Adorno, Gesammelte Schriften, vol. 8, p. 357
Assim como a primeira geração da Teoria Crítica, a teoria crítica dos sistemas da Escola de Frankfurt considera as contradições reais o motor da sociedade. Os paradoxos não podem ser eliminados; no máximo, podem ser ocultados pelos discursos hegemônicos41. Contudo, isso exige que "sua latência permaneça latente, suas aporias sejam removidas, a desconstrução seja dispensada, a astúcia seja limitada, a crítica seja evitada, vendas sejam colocadas, e que se diga mentiras aos estudantes"42.
Em vez de reproduzir acriticamente as contradições sociais ao negá-las e torná-las invisíveis, a explicitação dos paradoxos visa à desmistificação e à crítica imanente. Na tradição hegeliana, a dialética qua método significa pensar tanto em função de uma contradição como contra ela, contradizendo-a. "Uma contradição na realidade", segundo Adorno, "é uma contradição contra a realidade". É exatamente essa contradição que para Adorno tampouco pode ser superada pela síntese43; a teoria crítica dos sistemas aborda essa questão ao lidar conceitualmente com os paradoxos em todos os sistemas sociais (e não apenas no âmbito da política institucional) como um fenômeno genuinamente "político"44: "O 'político' aparece então como tomada de decisão num contexto de indefinição que ultrapassa o sistema político, assim como a incomensurabilidade de sentido em arranjos antagônicos"45. Isso permite ver que, "apesar do monopólio estatal do uso da força, os processos de poder ocorrem além da política"46.
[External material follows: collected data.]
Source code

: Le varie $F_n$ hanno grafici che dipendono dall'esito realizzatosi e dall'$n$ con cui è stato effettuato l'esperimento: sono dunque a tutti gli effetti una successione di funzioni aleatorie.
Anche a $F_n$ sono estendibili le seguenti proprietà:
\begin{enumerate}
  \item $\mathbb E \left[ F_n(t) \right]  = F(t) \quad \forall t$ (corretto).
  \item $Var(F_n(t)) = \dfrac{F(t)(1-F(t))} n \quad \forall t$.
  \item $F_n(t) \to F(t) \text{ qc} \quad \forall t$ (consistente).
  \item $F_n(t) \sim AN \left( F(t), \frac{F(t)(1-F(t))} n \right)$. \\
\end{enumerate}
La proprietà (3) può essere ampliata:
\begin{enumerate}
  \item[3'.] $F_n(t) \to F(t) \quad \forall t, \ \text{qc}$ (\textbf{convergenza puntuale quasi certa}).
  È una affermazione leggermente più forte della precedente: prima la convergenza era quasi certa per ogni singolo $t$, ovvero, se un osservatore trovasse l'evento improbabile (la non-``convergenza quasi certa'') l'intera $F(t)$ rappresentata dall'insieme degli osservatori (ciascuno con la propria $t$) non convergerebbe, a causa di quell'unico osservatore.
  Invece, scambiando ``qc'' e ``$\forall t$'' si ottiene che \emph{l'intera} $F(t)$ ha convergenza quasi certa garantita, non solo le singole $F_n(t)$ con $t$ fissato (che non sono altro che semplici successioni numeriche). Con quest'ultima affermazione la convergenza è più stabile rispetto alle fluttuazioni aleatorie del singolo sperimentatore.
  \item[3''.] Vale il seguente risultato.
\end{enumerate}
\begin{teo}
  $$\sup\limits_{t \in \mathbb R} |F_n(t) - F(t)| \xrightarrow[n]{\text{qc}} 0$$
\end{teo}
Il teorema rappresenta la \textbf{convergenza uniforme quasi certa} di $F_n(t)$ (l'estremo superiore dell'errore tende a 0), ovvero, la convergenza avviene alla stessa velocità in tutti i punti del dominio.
A insistência da teoria dos sistemas com a onipresença do paradoxo como entrave à justificação das instituições sociais,em suas fundações místicas,por assim dizer, despertou críticas47. Esses ataques remetem a uma objeção que Jürgen Habermas48 já havia levantado: "Quem insiste em colocar o 'paradoxo' no lugar antes ocupado pela filosofia e suas fundamentações últimas, não apenas assume uma posição incômoda; ainda, essa posição só pode ser justificada caso se mostre que não há nenhuma outra saída". Essa frase, que hoje é dirigida contra a teoria dos sistemas, foi originalmente usada por Habermas contra Adorno e Horkheimer em O discurso filosófico da modernidade, de 1985. Em seu argumento, Habermas substitui o paradoxo pelo conceito de intersubjetividade fundado em sua teoria do discurso, enquanto Horkheimer e Adorno não se permitiriam encontrar saída para essa desconfortável posição do paradoxo49.
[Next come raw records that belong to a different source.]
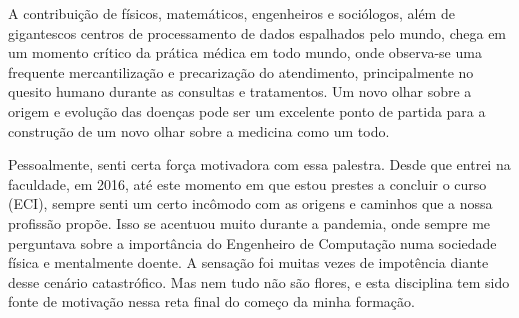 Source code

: \documentclass{homework}
\begin{document}
	\par
	A contribuição de físicos, matemáticos, engenheiros e sociólogos, além de gigantescos centros de processamento de dados espalhados pelo mundo, chega em um momento crítico da prática médica em todo mundo, onde observa-se uma frequente mercantilização e precarização do atendimento, principalmente no quesito humano durante as consultas e tratamentos. Um novo olhar sobre a origem e evolução das doenças pode ser um excelente ponto de partida para a construção de um novo olhar sobre a medicina como um todo.%
	\par
	Pessoalmente, senti certa força motivadora com essa palestra. Desde que entrei na faculdade, em 2016, até este momento em que estou prestes a concluir o curso (ECI), sempre senti um certo incômodo com as origens e caminhos que a nossa profissão propõe. Isso se acentuou muito durante a pandemia, onde sempre me perguntava sobre a importância do Engenheiro de Computação numa sociedade física e mentalmente doente. A sensação foi muitas vezes de impotência diante desse cenário catastrófico. Mas nem tudo não são flores, e esta disciplina tem sido fonte de motivação nessa reta final do começo da minha formação.
\end{document}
Em relação a essa questão, a teoria crítica dos sistemas retorna às raízes da Teoria Crítica. Existem aqui pontos de contato com abordagens paradoxológicas na própria teoria crítica atual, que já estiveram presentes no Instituto de Pesquisa Social50 e que se concentraram em cisões, paradoxos e contradições sociais, na linha de Albrecht Wellmer51. Tal como o projeto de Urs Staehelis de "atualizar Luhmann com Foucault"52, Christoph Menke embarcou em uma releitura francesa das relações sistêmicas de auto-reprodução. Ambos partem do colapso do "sentido" e interpretam os processos de auto-reflexão no direito como processos políticos, como uma disputa pela própria forma jurídica53. Também Antonio Negri54 saudou entusiasticamente esse interesse por antagonismos, paradoxos e incomensurabilidades em seus comentários recentes sobre a teoria jurídica dos sistemas de Teubner: "É de se admirar que sejam logo os doutores em direito os que dirigem o espírito da nova era contra as tradições filosóficas enfadonhas".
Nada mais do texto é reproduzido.